:: Material shown

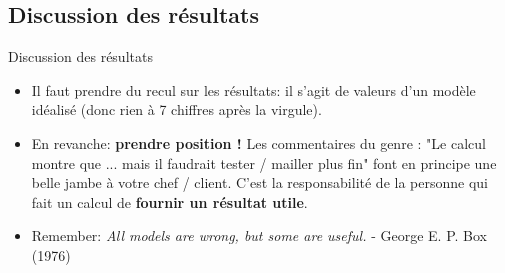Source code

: \subsection{Discussion des résultats}
\label{sec:Discussion des résultats}

\begin{frame}[c]{Discussion des résultats}
    \begin{itemize}
        \item Il faut prendre du recul sur les résultats: il s’agit de valeurs d’un modèle idéalisé (donc rien à 7 chiffres après la virgule).
        \item En revanche: \textbf{prendre position !} Les commentaires du genre : "Le calcul montre que ... mais il faudrait tester / mailler plus fin" font en principe une belle jambe à votre chef / client. C’est la responsabilité de la personne qui fait un calcul de \textbf{fournir un résultat utile}.
        \item Remember: \textit{All models are wrong, but some are useful.} - George E. P. Box (1976)
    \end{itemize}
\end{frame}
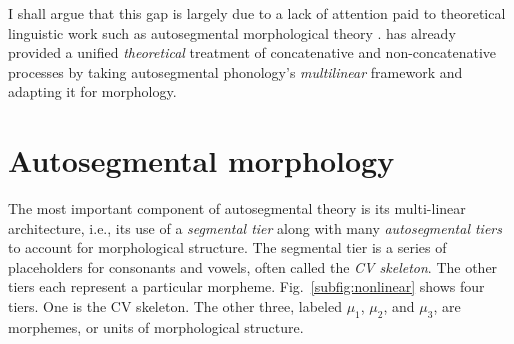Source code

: I shall argue that this gap is largely due to a lack of attention paid to 
theoretical linguistic work such as
autosegmental morphological theory \citep{mccarthy:1981}.
\cite{mccarthy:1981} has already provided a unified \emph{theoretical} 
treatment of concatenative 
and non-concatenative processes by taking autosegmental phonology's 
\emph{multilinear} framework and adapting it for morphology. 

%

\section{Autosegmental morphology}
\label{sec:autoseg-morph}
The most important component of autosegmental theory \citep{mccarthy:1981}
is its multi-linear architecture, i.e., its
use of a \emph{segmental tier} along with many \emph{autosegmental tiers} to account for morphological structure. The segmental tier is
a series of placeholders for consonants and vowels, often called the
\emph{CV skeleton}. The other tiers each represent a particular
morpheme. Fig.~\ref{subfig:nonlinear} shows four tiers. One is the CV
skeleton. The other three, labeled $\mu_1$, $\mu_2$, and $\mu_3$, are
morphemes, or units of morphological structure.

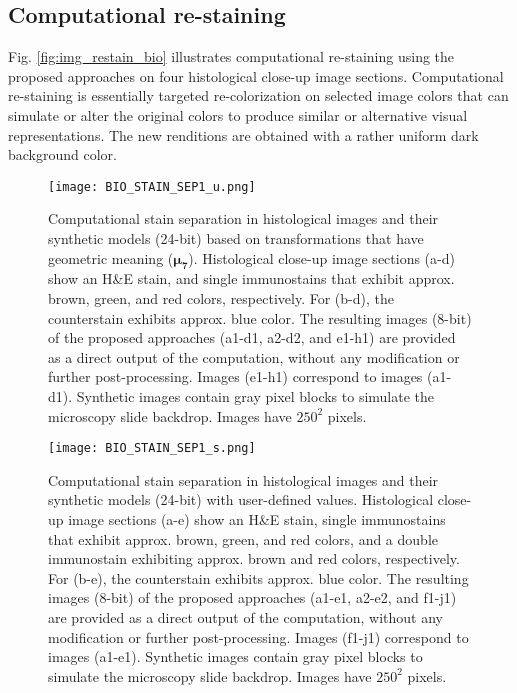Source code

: \documentclass[superscriptaddress,longbibliography,aps,prl,twocolumn,10pt]{revtex4-2}
\begin{document}
\subsection*{\normalsize{Computational re-staining}}
Fig. \ref{fig:img_restain_bio} illustrates computational re-staining using the proposed approaches on four histological close-up image sections. Computational re-staining is essentially targeted re-colorization on selected image colors that can simulate or alter the original colors to produce similar or alternative visual representations. The new renditions are obtained with a rather uniform dark background color.

\begin{figure}[t]
\centering
\texttt{[image: BIO\_STAIN\_SEP1\_u.png]}
\vspace{-12pt}
\caption{\footnotesize{Computational stain separation in histological images and their synthetic models (24-bit) based on transformations that have geometric meaning ($\boldsymbol{\mu_{7}}$). Histological close-up image sections (a-d) show an H\&E stain, and single immunostains that exhibit approx. brown, green, and red colors, respectively. For (b-d), the counterstain exhibits approx. blue color. The resulting images (8-bit) of the proposed approaches (a1-d1, a2-d2, and e1-h1) are provided as a direct output of the computation, without any modification or further post-processing. Images (e1-h1) correspond to images (a1-d1). Synthetic images contain gray pixel blocks to simulate the microscopy slide backdrop. Images have $250^2$ pixels.}}
\label{fig:img_unsupstainsep_bio}
\end{figure}

\begin{figure}[t]
\centering
\texttt{[image: BIO\_STAIN\_SEP1\_s.png]}
\vspace{-12pt}
\caption{\footnotesize{Computational stain separation in histological images and their synthetic models (24-bit) with user-defined values. Histological close-up image sections (a-e) show an H\&E stain, single immunostains that exhibit approx. brown, green, and red colors, and a double immunostain exhibiting approx. brown and red colors, respectively. For (b-e), the counterstain exhibits approx. blue color. The resulting images (8-bit) of the proposed approaches (a1-e1, a2-e2, and f1-j1) are provided as a direct output of the computation, without any modification or further post-processing. Images (f1-j1) correspond to images (a1-e1). Synthetic images contain gray pixel blocks to simulate the microscopy slide backdrop. Images have $250^2$ pixels.}}
\label{fig:img_supstainsep_bio}
\end{figure}
\end{document}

::::

● **Your task**: Nothing but a number should be given: the count of lines above that include the string "theoretical".

● **Answer to this problem**: 2